Benoit Côté1,2,8, Chris L. Fryer2,3,8, Krzysztof Belczynski4, Oleg Korobkin2,3, Martyna Chruślińska5, Nicole Vassh6, Matthew R. Mumpower2,3,7, Jonas Lippuner2,3, Trevor M. Sprouse6, Rebecca Surman2,6
Astrophysical Journal 855, 99 Link to Article [DOI: 10.3847/1538-4357/aaad67]
1Konkoly Observatory, Research Centre for Astronomy and Earth Sciences, Hungarian Academy of Sciences, Konkoly Thege Miklos ut 15-17, H-1121 Budapest, Hungary
2Joint Institute for Nuclear Astrophysics—Center for the Evolution of the Elements, USA
3Center for Theoretical Astrophysics, LANL, Los Alamos, NM 87545, USA
4Nicolaus Copernicus Astronomical Center, Polish Academy of Sciences, ul. Bartycka 18, 00-716 Warsaw, Poland
5Institute of Mathematics, Astrophysics and Particle Physics, Radboud University Nijmegen, P.O. box 9010, 6500 GL Nijmegen, the Netherlands
6University of Notre Dame, Notre Dame, IN 46556, USA
7Theoretical Division, Los Alamos National Lab, Los Alamos, NM 87545, USA
8NuGrid Collaboration, http://nugridstars.org.

Some of the heavy elements, such as gold and europium (Eu), are almost exclusively formed by the rapid neutron capture process (r-process). However, it is still unclear which astrophysical site between core-collapse supernovae and neutron star–neutron star (NS–NS) mergers produced most of the r-process elements in the universe. Galactic chemical evolution (GCE) models can test these scenarios by quantifying the frequency and yields required to reproduce the amount of europium (Eu) observed in galaxies. Although NS–NS mergers have become popular candidates, their required frequency (or rate) needs to be consistent with that obtained from gravitational wave measurements. Here, we address the first NS–NS merger detected by LIGO/Virgo (GW170817) and its associated gamma-ray burst and analyze their implication for the origin of r-process elements.

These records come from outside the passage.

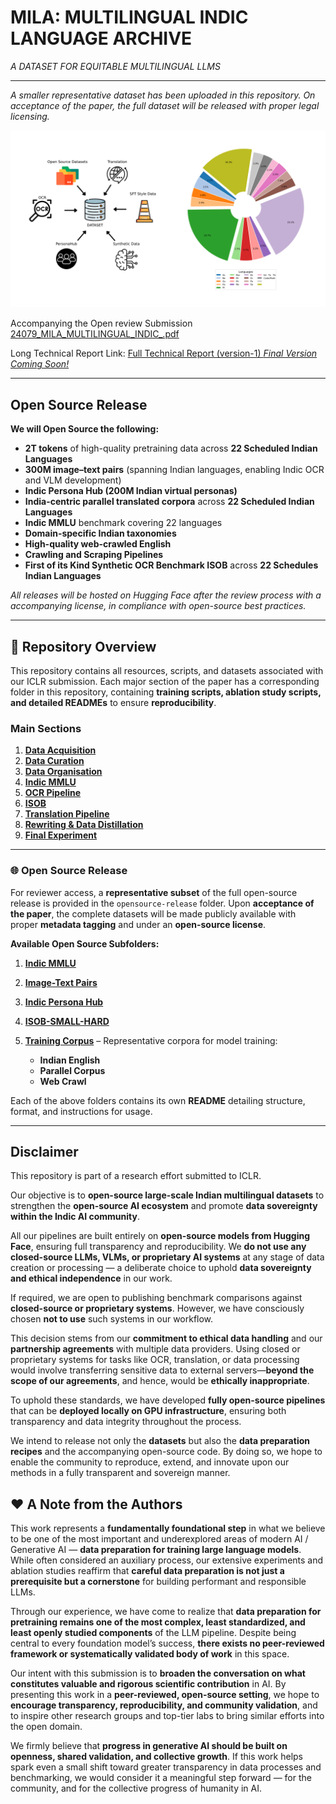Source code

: # MILA: MULTILINGUAL INDIC LANGUAGE ARCHIVE
_A DATASET FOR EQUITABLE MULTILINGUAL LLMS_

 ---
 
_A smaller representative dataset has been uploaded in this repository. On acceptance of the paper, the full dataset will be released with proper legal licensing._

 ![Dataset Distribution](/readme-resources/token_distribution.png)

Accompanying the Open review Submission [24079_MILA_MULTILINGUAL_INDIC_.pdf](https://github.com/anonymous-submitter0104/iclr-submission/blob/main/24079_MILA_MULTILINGUAL_INDIC_.pdf) 

Long Technical Report Link: [Full Technical Report (version-1) _Final Version Coming Soon!_](https://github.com/anonymous-submitter0104/iclr-submission/blob/main/Data%20Preparation%20Technical%20Report.pdf)

---

## Open Source Release

**We will Open Source the following:**

* **2T tokens** of high-quality pretraining data across **22 Scheduled Indian Languages**
* **300M image–text pairs** (spanning Indian languages, enabling Indic OCR and VLM development)
* **Indic Persona Hub (200M Indian virtual personas)**
* **India-centric parallel translated corpora** across **22 Scheduled Indian Languages**
* **Indic MMLU** benchmark covering 22 languages
* **Domain-specific Indian taxonomies**
* **High-quality web-crawled English**
* **Crawling and Scraping Pipelines**
* **First of its Kind Synthetic OCR Benchmark ISOB** across **22 Schedules Indian Languages**

_All releases will be hosted on Hugging Face after the review process with a accompanying license, in compliance with open-source best practices._

---

## 📂 Repository Overview

This repository contains all resources, scripts, and datasets associated with our ICLR submission. Each major section of the paper has a corresponding folder in this repository, containing **training scripts, ablation study scripts, and detailed READMEs** to ensure **reproducibility**.

### Main Sections

1. [**Data Acquisition**](https://github.com/anonymous-submitter0104/iclr-submission/tree/main/data-acquisition) 
2. [**Data Curation**](https://github.com/anonymous-submitter0104/iclr-submission/tree/main/data-curation) 
3. [**Data Organisation**](https://github.com/anonymous-submitter0104/iclr-submission/tree/main/data-organisation) 
4. [**Indic MMLU**](https://github.com/anonymous-submitter0104/iclr-submission/tree/main/indic-mmlu) 
5. [**OCR Pipeline**](https://github.com/anonymous-submitter0104/iclr-submission/tree/main/ocr-pipeline) 
6. [**ISOB**](https://github.com/anonymous-submitter0104/iclr-submission/tree/main/isob) 
7. [**Translation Pipeline**](https://github.com/anonymous-submitter0104/iclr-submission/tree/main/translation-pipeline) 
8. [**Rewriting & Data Distillation**](https://github.com/anonymous-submitter0104/iclr-submission/tree/main/rewriting-data-distillation) 
9. [**Final Experiment**](https://github.com/anonymous-submitter0104/iclr-submission/tree/main/final-experiment) 

---

### 🌐 Open Source Release

For reviewer access, a **representative subset** of the full open-source release is provided in the `opensource-release` folder. Upon **acceptance of the paper**, the complete datasets will be made publicly available with proper **metadata tagging** and under an **open-source license**.


**Available Open Source Subfolders:**

1. [**Indic MMLU**](https://github.com/anonymous-submitter0104/iclr-submission/tree/main/opensource-release/Indic%20MMLU) 
2. [**Image-Text Pairs**](https://github.com/anonymous-submitter0104/iclr-submission/tree/main/opensource-release/image-text-pairs) 
3. [**Indic Persona Hub**](https://github.com/anonymous-submitter0104/iclr-submission/tree/main/opensource-release/indic-personahub) 
4. [**ISOB-SMALL-HARD**](https://github.com/anonymous-submitter0104/iclr-submission/tree/main/opensource-release/isob-small-hard) 
5. [**Training Corpus**](https://github.com/anonymous-submitter0104/iclr-submission/tree/main/opensource-release/training-corpus) – Representative corpora for model training:

   * **Indian English**
   * **Parallel Corpus**
   * **Web Crawl**

Each of the above folders contains its own **README** detailing structure, format, and instructions for usage.

---

## Disclaimer

This repository is part of a research effort submitted to ICLR. 

Our objective is to **open-source large-scale Indian multilingual datasets** to strengthen the **open-source AI ecosystem** and promote **data sovereignty within the Indic AI community**.

All our pipelines are built entirely on **open-source models from Hugging Face**, ensuring full transparency and reproducibility. We **do not use any closed-source LLMs, VLMs, or proprietary AI systems** at any stage of data creation or processing — a deliberate choice to uphold **data sovereignty and ethical independence** in our work.

If required, we are open to publishing benchmark comparisons against **closed-source or proprietary systems**. However, we have consciously chosen **not to use** such systems in our workflow.

This decision stems from our **commitment to ethical data handling** and our **partnership agreements** with multiple data providers. Using closed or proprietary systems for tasks like OCR, translation, or data processing would involve transferring sensitive data to external servers—**beyond the scope of our agreements**, and hence, would be **ethically inappropriate**.

To uphold these standards, we have developed **fully open-source pipelines** that can be **deployed locally on GPU infrastructure**, ensuring both transparency and data integrity throughout the process.

We intend to release not only the **datasets** but also the **data preparation recipes** and the accompanying open-source code. By doing so, we hope to enable the community to reproduce, extend, and innovate upon our methods in a fully transparent and sovereign manner.


## ❤️ A Note from the Authors

This work represents a **fundamentally foundational step** in what we believe to be one of the most important and underexplored areas of modern AI / Generative AI — **data preparation for training large language models**. While often considered an auxiliary process, our extensive experiments and ablation studies reaffirm that **careful data preparation is not just a prerequisite but a cornerstone** for building performant and responsible LLMs.

Through our experience, we have come to realize that **data preparation for pretraining remains one of the most complex, least standardized, and least openly studied components** of the LLM pipeline. Despite being central to every foundation model’s success, **there exists no peer-reviewed framework or systematically validated body of work** in this space.

Our intent with this submission is to **broaden the conversation on what constitutes valuable and rigorous scientific contribution** in AI. By presenting this work in a **peer-reviewed, open-source setting**, we hope to **encourage transparency, reproducibility, and community validation**, and to inspire other research groups and top-tier labs to bring similar efforts into the open domain.

We firmly believe that **progress in generative AI should be built on openness, shared validation, and collective growth**. If this work helps spark even a small shift toward greater transparency in data processes and benchmarking, we would consider it a meaningful step forward — for the community, and for the collective progress of humanity in AI.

The range of NS–NS merger rate densities of 320–4740 Gpc−3 yr−1 provided by LIGO/Virgo is remarkably consistent with the range required by GCE to explain the Eu abundances in the Milky Way with NS–NS mergers, assuming the solar r-process abundance pattern for the ejecta. Under the same assumption, this event has produced about 1–5 Earth masses of Eu, and 3–13 Earth masses of gold. When using theoretical calculations to derive Eu yields, constraining the role of NS–NS mergers becomes more challenging because of nuclear astrophysics uncertainties. This is the first study that directly combines nuclear physics uncertainties with GCE calculations. If GW170817 is a representative event, NS–NS mergers can produce Eu in sufficient amounts and are likely to be the main r-process site.